To test whether or not higher voter turnout rates, expressed as a percentage of the voting age population, have a clearly positive effect on a country’s well-being, I compared turnout rates at the most recent parliamentary elections in 37 of the world’s more affluent countries* to several well-being indicators: the Human Development Index, the Global Peace Index, the World Competitiveness Scoreboard and the Corruption Perceptions Index.

Based on a scale of 0-to-1, where a “0” represents no relationship between two variables and a “1” represents a perfect straight-line relationship between those variables — known as the R-squared number — the only indication of a positive relationship between overall voter turnout and a more livable society was a mildly positive tendency for turnout to be higher in countries with better Human Development Index scores.

In all other respects, countries with higher turnouts were neither better nor worse off overall than countries with lower turnouts. When it comes to making an already affluent and democratic country a better place to live, voter turnout rates appear to be just a marginally relevant factor at best.

Relationship between VAP Turnout and Selected Indicators

Eight of the 37 countries looked at have compulsory voting in parliamentary elections. In terms of freedom from corruption, economic competitiveness, human development or domestic peace, there is no sign of any difference overall between those few countries with compulsory voting and the majority without it.

A country’s reputation for open and honest government, however, pushes the needle significantly further when it comes to making that country a better place to live.

While perceptions of corruption appear to have virtually no effect on turnout (and vice versa) in the affluent democracies, countries that are free of corruption can count with some reliability on a better showing in the Human Development Index, the Global Peace Index and on the World Competitiveness Scoreboard.

Likewise, when countries begin to tolerate corruption, they should also expect to become less livable.

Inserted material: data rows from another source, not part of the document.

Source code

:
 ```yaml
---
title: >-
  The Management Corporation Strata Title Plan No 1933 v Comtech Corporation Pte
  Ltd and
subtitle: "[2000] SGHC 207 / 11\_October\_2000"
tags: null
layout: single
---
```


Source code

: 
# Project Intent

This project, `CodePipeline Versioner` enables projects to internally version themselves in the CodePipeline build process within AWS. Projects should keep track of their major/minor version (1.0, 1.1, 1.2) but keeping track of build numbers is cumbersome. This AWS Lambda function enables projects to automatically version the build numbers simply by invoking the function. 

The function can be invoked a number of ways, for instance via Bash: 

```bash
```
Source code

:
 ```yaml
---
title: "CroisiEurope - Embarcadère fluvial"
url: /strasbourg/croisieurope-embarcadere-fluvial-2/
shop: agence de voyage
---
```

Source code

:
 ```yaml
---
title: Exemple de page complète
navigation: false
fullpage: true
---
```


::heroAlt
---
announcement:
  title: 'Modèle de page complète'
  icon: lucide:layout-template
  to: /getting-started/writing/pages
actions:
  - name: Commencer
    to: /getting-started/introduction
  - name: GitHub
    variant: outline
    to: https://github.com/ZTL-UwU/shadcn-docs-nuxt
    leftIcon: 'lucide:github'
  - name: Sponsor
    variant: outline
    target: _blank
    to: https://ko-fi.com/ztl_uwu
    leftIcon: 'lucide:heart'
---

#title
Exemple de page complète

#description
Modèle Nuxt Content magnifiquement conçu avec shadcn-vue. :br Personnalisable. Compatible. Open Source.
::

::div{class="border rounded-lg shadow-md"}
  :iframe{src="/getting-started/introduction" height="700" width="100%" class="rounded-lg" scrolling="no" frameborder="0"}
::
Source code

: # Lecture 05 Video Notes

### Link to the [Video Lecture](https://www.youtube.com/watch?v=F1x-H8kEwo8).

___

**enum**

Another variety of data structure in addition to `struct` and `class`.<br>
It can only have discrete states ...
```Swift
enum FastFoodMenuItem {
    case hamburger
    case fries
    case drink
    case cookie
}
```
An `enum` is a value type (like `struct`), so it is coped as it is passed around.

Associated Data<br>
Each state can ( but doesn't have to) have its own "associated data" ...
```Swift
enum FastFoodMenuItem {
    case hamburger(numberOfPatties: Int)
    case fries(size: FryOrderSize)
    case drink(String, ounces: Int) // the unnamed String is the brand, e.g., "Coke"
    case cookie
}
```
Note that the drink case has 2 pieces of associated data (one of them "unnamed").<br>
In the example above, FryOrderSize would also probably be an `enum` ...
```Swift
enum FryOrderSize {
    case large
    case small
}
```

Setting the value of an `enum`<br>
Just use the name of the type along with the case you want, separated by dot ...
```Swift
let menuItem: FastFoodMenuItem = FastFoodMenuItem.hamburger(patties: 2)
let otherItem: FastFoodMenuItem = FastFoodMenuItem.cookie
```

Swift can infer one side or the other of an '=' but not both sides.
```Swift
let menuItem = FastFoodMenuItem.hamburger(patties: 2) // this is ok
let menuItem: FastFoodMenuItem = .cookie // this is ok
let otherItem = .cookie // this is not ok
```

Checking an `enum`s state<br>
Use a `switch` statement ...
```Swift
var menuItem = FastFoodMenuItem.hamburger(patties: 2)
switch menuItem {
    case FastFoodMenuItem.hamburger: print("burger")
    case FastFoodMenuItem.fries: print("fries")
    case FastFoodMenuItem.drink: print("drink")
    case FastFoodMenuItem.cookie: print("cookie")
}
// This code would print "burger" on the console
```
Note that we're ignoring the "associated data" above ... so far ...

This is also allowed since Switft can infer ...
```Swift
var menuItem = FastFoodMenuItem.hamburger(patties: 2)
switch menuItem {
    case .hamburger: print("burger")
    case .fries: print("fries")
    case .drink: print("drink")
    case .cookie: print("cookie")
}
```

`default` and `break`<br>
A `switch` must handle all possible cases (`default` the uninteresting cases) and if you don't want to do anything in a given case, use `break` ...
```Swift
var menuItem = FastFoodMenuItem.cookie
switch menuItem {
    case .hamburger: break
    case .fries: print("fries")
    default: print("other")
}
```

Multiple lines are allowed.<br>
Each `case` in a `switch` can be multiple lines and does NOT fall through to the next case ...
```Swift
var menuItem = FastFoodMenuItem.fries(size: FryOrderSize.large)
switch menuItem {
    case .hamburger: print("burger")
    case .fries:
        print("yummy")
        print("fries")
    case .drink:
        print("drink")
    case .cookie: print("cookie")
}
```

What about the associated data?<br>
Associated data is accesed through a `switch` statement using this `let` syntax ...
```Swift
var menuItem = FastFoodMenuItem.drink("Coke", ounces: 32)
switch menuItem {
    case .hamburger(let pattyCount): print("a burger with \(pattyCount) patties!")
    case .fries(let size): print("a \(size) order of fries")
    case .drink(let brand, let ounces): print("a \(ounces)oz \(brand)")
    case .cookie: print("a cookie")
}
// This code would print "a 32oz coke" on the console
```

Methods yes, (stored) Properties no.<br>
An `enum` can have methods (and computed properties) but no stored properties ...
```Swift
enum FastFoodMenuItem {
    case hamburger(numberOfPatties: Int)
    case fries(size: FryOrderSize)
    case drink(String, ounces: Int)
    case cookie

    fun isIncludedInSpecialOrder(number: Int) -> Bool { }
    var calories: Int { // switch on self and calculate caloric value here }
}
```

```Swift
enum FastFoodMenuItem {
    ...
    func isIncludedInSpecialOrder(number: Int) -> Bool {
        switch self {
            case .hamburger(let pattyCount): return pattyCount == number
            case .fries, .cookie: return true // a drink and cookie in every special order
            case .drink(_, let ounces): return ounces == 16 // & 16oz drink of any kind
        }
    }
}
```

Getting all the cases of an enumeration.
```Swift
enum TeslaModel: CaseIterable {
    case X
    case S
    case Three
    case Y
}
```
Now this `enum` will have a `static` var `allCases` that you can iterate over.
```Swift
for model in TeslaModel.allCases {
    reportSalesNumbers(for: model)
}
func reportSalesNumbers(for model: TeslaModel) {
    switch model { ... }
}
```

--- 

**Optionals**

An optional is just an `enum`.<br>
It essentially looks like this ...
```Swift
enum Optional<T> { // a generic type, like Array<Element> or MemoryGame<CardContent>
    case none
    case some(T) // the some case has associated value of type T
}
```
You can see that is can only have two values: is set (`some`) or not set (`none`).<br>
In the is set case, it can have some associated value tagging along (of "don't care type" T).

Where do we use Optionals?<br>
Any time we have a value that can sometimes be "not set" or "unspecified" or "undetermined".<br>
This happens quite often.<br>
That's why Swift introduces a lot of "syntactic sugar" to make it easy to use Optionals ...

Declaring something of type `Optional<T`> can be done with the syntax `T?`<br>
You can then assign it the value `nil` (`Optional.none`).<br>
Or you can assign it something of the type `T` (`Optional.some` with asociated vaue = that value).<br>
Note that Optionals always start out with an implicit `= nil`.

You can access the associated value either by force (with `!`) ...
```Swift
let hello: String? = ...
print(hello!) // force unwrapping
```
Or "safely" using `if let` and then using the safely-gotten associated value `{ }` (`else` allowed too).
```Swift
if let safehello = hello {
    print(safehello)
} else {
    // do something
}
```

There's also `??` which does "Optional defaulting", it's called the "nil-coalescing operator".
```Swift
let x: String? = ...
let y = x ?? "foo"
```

Even with a small sample of countries, the relationship between open and honest government and overall livability is no fluke.

Relationship between CPI and Selected Indicators

Honest and clean elections are a fundamental part of building and maintaining an honest and clean system of government. Canada has already been given a black eye in this regard, with voters having reported during the 2011 federal election campaign receiving “robocalls”, supposedly from Elections Canada, telling them that their local polling station had been relocated.

Online voting would open the door to further tarnishing Canada’s reputation for being able to stage impeccably clean and honest elections.

A lower tolerance for corruption in any form carries a strong possibility of a higher quality of life in Canada, so electoral reforms should focus on pursuing perfection in terms of the secrecy and integrity of the ballot.

Higher voter turnout rates, on the other hand, appear to produce very marginal benefits to a country’s livability, if they even make any difference at all. Improving these rates should be considered a desirable cosmetic reform, but nothing more than that, and certainly not as something worth pursuing at the price of compromising the integrity of the ballot.

* – Andorra, Australia, Austria, Barbados, Belgium, Canada, Chile, Cyprus, the Czech Republic, Denmark, Estonia, Finland, France, Germany, Greece, Hungary, Iceland, Ireland, Israel, Italy, Japan, Liechtenstein, Luxembourg, Malta, Netherlands, New Zealand, Norway, Poland, Singapore, Slovakia, Slovenia, South Korea, Spain, Sweden, Switzerland, the United Kingdom and the United States. In some cases, data from the four indices mentioned was not available for all countries.